Auto-rsync local changes to a remote server

As I've never been happy with the performance of Drupal running on behalf nfs shares in vagrant, I've been looking into a simple way to rsync my local changes into a vagrant box. There are separate tools like lsyncd or the deployment features of IDEs, but I wanted to have a simple solution that is easily scriptable. Thus, I ended up writing a simple shell script that watches a directory for changes events using inotify-tools and rsyncs the changes to a remote system via SSH.

watch.sh

The simple combination of inotify-tools and rsync ends up being problematic with changes that happen during a sync operation. There are simple approaches like the script discussed over there, but that involves a delay and still has the possiblity of missing changes. Therefore, I figured there need to be at least two processes when the sync operation is active: One process consumes file change notifications and processes them, while another process handles the synching. If change events come in during processing, the events are aggregated - i.e. only one event is propaged to the synching process, which then repeats the sync once the initial sync is finished. Of course, changes coming in during the repeated sync operation are again aggregated - so the script keeps syncing changes to the remote system until the chain of file system notification ends.
This file event processing logic is all handled by a small script called watch.sh, which can execute any command based on the file system changes. As mentioned, the script makes use of two processes for handling event notifications and running the command, while it makes use of named pipes for letting the processes communicate.

You can simply run watch.sh with rsync as follows

./watch.sh rsync -Cra --out-format='[%t]--%n' --delete SOURCE TARGET

Turns out, this simple script works quite reliable. However, when using it repeatedly with different commands suiting for multiple projects, a neat way for firing and logging it would be useful. Because of that, I wrote a simple initd like wrapper script that starts/stops the watch.sh script.

syncd

Syncd is a simple bash script that ships with the watch.sh script and makes configuring it for auto-rsyncing local changes simple. It comes with an initd script called syncd that reads syncd.conf configuration files, whereas it looks for syncd.conf files in the current working directory or any parent directory. That way, this works similar to vagrant & Vagrantfiles - just put syncd.conf somewhere in a parent directory "syncd" will pick it up. Known commands are syncd run to manually trigger a rsync and syncd log to inspect recent rsync output, besides the regular initd arguments start, stop, restart and status.

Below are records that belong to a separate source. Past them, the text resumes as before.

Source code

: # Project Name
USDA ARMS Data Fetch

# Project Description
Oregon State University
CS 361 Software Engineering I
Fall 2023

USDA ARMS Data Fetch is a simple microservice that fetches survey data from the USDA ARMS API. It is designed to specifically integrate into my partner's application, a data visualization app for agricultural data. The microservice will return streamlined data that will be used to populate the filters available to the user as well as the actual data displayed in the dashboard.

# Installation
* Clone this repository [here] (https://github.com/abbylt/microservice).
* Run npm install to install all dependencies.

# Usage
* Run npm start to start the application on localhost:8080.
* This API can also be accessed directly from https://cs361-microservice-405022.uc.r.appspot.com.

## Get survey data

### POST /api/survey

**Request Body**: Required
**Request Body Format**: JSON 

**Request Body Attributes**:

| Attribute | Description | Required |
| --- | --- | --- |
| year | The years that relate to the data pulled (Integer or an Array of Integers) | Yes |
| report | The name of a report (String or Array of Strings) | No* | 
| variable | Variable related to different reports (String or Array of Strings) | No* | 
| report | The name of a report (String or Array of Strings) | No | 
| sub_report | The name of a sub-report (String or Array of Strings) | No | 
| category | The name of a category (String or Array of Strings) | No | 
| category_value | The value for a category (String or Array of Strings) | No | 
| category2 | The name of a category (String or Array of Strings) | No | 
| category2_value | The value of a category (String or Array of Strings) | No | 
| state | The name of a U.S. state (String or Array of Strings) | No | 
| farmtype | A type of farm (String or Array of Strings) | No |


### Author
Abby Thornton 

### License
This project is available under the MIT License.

I've put the syncd script (bundling watch.sh) on github, please feel free to use it and share your thoughts. The script is linux-only right now as it makes use of inotify-tools, but it should be rather easy to support Max OS X via conditionally making use of fsevents-tools instead (PRs welcome!).

Update: If you are interested in using syncd to auto-rsync changes to vagrant boxes as well, please see the respective blog post.

Comments

Nice work, this looks like a very handy tool :)

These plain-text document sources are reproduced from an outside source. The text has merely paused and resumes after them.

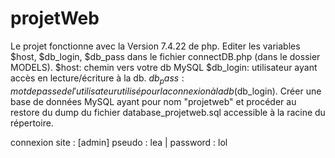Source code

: # projetWeb

Le projet fonctionne avec la Version 7.4.22 de php.
Editer les variables $host, $db_login, $db_pass dans le fichier connectDB.php (dans le dossier MODELS).
$host: chemin vers votre db MySQL
$db_login: utilisateur ayant accès en lecture/écriture à la db.
$db_pass: mot de passe de l'utilisateur utilisé pour la connexion à la db ($db_login).
Créer une base de données MySQL ayant pour nom "projetweb" et procéder au restore du dump du
fichier database_projetweb.sql accessible à la racine du répertoire.

connexion site : 
[admin] pseudo : lea | password : lol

I especially like it because it is so simple. Having written http://fileconveyor.org/, I know how complex it can become. You chose a very useful subset of functionality, and relied on the shoulders of known robust tools: inotifywait and rsync.
File Conveyor does much more, but is therefore also much more complex in setup: it's cross-platform, written in Python, is intended to run as a daemon, can write to anything that you want (e.g. S3), can perform processing on the file before sending it to its destination and rembers the URLs of the written files (it was written for CDN integration).

That's why I like this so much: very narrow use case, but therefore infinitely simpler and probably more reliable.

Yeah, it's a simple script that fits a specific use-case. I figured a short script might be easier to handle than more complex solutions that need to be configured and revised until they match the requirements - e.g. I could easily handle aggregated events as suiting for that use-case.
I've considered checking out File Conveyor also, but as you say - it does more and is built for a different use-case. It seems to be a very handy tool for what it's built though :-)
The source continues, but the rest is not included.